DESCRIPTION OF THE TASK |
Each entry has to be printed again exactly.

** Opening DATA TO USE block **

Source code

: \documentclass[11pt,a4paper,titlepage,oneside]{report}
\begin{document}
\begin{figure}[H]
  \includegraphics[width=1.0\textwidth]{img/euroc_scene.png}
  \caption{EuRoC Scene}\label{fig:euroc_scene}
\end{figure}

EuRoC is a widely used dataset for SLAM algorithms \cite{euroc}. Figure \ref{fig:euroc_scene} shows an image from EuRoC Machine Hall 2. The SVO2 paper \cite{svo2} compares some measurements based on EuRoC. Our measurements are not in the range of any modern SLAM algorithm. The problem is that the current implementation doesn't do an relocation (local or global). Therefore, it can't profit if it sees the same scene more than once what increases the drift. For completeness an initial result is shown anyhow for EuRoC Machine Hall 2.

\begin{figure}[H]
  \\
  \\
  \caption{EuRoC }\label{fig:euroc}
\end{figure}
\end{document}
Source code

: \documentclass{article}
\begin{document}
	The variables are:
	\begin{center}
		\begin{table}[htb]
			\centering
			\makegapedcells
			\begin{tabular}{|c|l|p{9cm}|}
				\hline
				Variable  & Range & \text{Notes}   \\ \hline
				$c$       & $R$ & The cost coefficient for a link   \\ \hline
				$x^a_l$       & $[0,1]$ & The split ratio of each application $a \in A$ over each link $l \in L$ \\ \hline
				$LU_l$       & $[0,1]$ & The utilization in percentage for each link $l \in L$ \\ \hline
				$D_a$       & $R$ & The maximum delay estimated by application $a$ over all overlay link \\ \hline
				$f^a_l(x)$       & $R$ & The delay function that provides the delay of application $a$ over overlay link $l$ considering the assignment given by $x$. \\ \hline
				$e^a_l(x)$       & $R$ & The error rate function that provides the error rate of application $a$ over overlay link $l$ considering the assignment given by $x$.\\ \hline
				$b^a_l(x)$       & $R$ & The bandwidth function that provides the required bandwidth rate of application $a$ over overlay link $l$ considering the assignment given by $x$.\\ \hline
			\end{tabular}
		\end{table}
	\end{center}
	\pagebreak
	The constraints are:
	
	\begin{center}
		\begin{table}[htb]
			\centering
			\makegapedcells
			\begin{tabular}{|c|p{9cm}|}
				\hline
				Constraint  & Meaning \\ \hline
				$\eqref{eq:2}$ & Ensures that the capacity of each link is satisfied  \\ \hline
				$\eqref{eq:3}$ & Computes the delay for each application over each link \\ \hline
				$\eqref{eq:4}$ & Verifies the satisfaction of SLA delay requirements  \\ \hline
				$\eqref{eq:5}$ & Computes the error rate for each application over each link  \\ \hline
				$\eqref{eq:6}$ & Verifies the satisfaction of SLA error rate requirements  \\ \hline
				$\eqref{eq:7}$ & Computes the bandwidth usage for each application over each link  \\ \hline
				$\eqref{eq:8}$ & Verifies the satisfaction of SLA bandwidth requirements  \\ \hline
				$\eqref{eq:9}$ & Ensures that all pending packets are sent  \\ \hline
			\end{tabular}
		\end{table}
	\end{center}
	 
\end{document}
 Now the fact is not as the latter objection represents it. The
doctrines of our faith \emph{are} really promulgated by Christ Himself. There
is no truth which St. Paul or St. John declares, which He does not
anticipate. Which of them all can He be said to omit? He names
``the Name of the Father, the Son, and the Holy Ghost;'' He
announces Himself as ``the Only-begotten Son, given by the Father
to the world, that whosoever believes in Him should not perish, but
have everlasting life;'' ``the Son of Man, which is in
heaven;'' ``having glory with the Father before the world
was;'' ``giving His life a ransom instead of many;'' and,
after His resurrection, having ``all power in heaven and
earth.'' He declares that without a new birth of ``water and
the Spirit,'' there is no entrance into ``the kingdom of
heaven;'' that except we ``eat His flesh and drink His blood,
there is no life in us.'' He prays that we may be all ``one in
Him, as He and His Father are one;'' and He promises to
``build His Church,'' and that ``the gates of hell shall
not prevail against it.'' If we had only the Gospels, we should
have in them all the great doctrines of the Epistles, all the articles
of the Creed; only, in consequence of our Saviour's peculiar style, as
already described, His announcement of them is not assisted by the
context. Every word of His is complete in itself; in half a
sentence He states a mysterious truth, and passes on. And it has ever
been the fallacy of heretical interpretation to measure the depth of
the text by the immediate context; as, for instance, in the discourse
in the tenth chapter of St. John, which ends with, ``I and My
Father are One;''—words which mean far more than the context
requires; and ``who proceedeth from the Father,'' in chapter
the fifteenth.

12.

** Closing DATA TO USE block **

ANSWER SECTION |
Source code

: \documentclass[11pt,a4paper,titlepage,oneside]{report}
\begin{document}
\begin{figure}[H]
  \includegraphics[width=1.0\textwidth]{img/euroc_scene.png}
  \caption{EuRoC Scene}\label{fig:euroc_scene}
\end{figure}

EuRoC is a widely used dataset for SLAM algorithms \cite{euroc}. Figure \ref{fig:euroc_scene} shows an image from EuRoC Machine Hall 2. The SVO2 paper \cite{svo2} compares some measurements based on EuRoC. Our measurements are not in the range of any modern SLAM algorithm. The problem is that the current implementation doesn't do an relocation (local or global). Therefore, it can't profit if it sees the same scene more than once what increases the drift. For completeness an initial result is shown anyhow for EuRoC Machine Hall 2.

\begin{figure}[H]
  \\
  \\
  \caption{EuRoC }\label{fig:euroc}
\end{figure}
\end{document}
Source code

: \documentclass{article}
\begin{document}
	The variables are:
	\begin{center}
		\begin{table}[htb]
			\centering
			\makegapedcells
			\begin{tabular}{|c|l|p{9cm}|}
				\hline
				Variable  & Range & \text{Notes}   \\ \hline
				$c$       & $R$ & The cost coefficient for a link   \\ \hline
				$x^a_l$       & $[0,1]$ & The split ratio of each application $a \in A$ over each link $l \in L$ \\ \hline
				$LU_l$       & $[0,1]$ & The utilization in percentage for each link $l \in L$ \\ \hline
				$D_a$       & $R$ & The maximum delay estimated by application $a$ over all overlay link \\ \hline
				$f^a_l(x)$       & $R$ & The delay function that provides the delay of application $a$ over overlay link $l$ considering the assignment given by $x$. \\ \hline
				$e^a_l(x)$       & $R$ & The error rate function that provides the error rate of application $a$ over overlay link $l$ considering the assignment given by $x$.\\ \hline
				$b^a_l(x)$       & $R$ & The bandwidth function that provides the required bandwidth rate of application $a$ over overlay link $l$ considering the assignment given by $x$.\\ \hline
			\end{tabular}
		\end{table}
	\end{center}
	\pagebreak
	The constraints are:
	
	\begin{center}
		\begin{table}[htb]
			\centering
			\makegapedcells
			\begin{tabular}{|c|p{9cm}|}
				\hline
				Constraint  & Meaning \\ \hline
				$\eqref{eq:2}$ & Ensures that the capacity of each link is satisfied  \\ \hline
				$\eqref{eq:3}$ & Computes the delay for each application over each link \\ \hline
				$\eqref{eq:4}$ & Verifies the satisfaction of SLA delay requirements  \\ \hline
				$\eqref{eq:5}$ & Computes the error rate for each application over each link  \\ \hline
				$\eqref{eq:6}$ & Verifies the satisfaction of SLA error rate requirements  \\ \hline
				$\eqref{eq:7}$ & Computes the bandwidth usage for each application over each link  \\ \hline
				$\eqref{eq:8}$ & Verifies the satisfaction of SLA bandwidth requirements  \\ \hline
				$\eqref{eq:9}$ & Ensures that all pending packets are sent  \\ \hline
			\end{tabular}
		\end{table}
	\end{center}
	 
\end{document}
 Now the fact is not as the latter objection represents it. The
doctrines of our faith \emph{are} really promulgated by Christ Himself. There
is no truth which St. Paul or St. John declares, which He does not
anticipate. Which of them all can He be said to omit? He names
``the Name of the Father, the Son, and the Holy Ghost;'' He
announces Himself as ``the Only-begotten Son, given by the Father
to the world, that whosoever believes in Him should not perish, but
have everlasting life;'' ``the Son of Man, which is in
heaven;'' ``having glory with the Father before the world
was;'' ``giving His life a ransom instead of many;'' and,
after His resurrection, having ``all power in heaven and
earth.'' He declares that without a new birth of ``water and
the Spirit,'' there is no entrance into ``the kingdom of
heaven;'' that except we ``eat His flesh and drink His blood,
there is no life in us.'' He prays that we may be all ``one in
Him, as He and His Father are one;'' and He promises to
``build His Church,'' and that ``the gates of hell shall
not prevail against it.'' If we had only the Gospels, we should
have in them all the great doctrines of the Epistles, all the articles
of the Creed; only, in consequence of our Saviour's peculiar style, as
already described, His announcement of them is not assisted by the
context. Every word of His is complete in itself; in half a
sentence He states a mysterious truth, and passes on. And it has ever
been the fallacy of heretical interpretation to measure the depth of
the text by the immediate context; as, for instance, in the discourse
in the tenth chapter of St. John, which ends with, ``I and My
Father are One;''—words which mean far more than the context
requires; and ``who proceedeth from the Father,'' in chapter
the fifteenth.

12.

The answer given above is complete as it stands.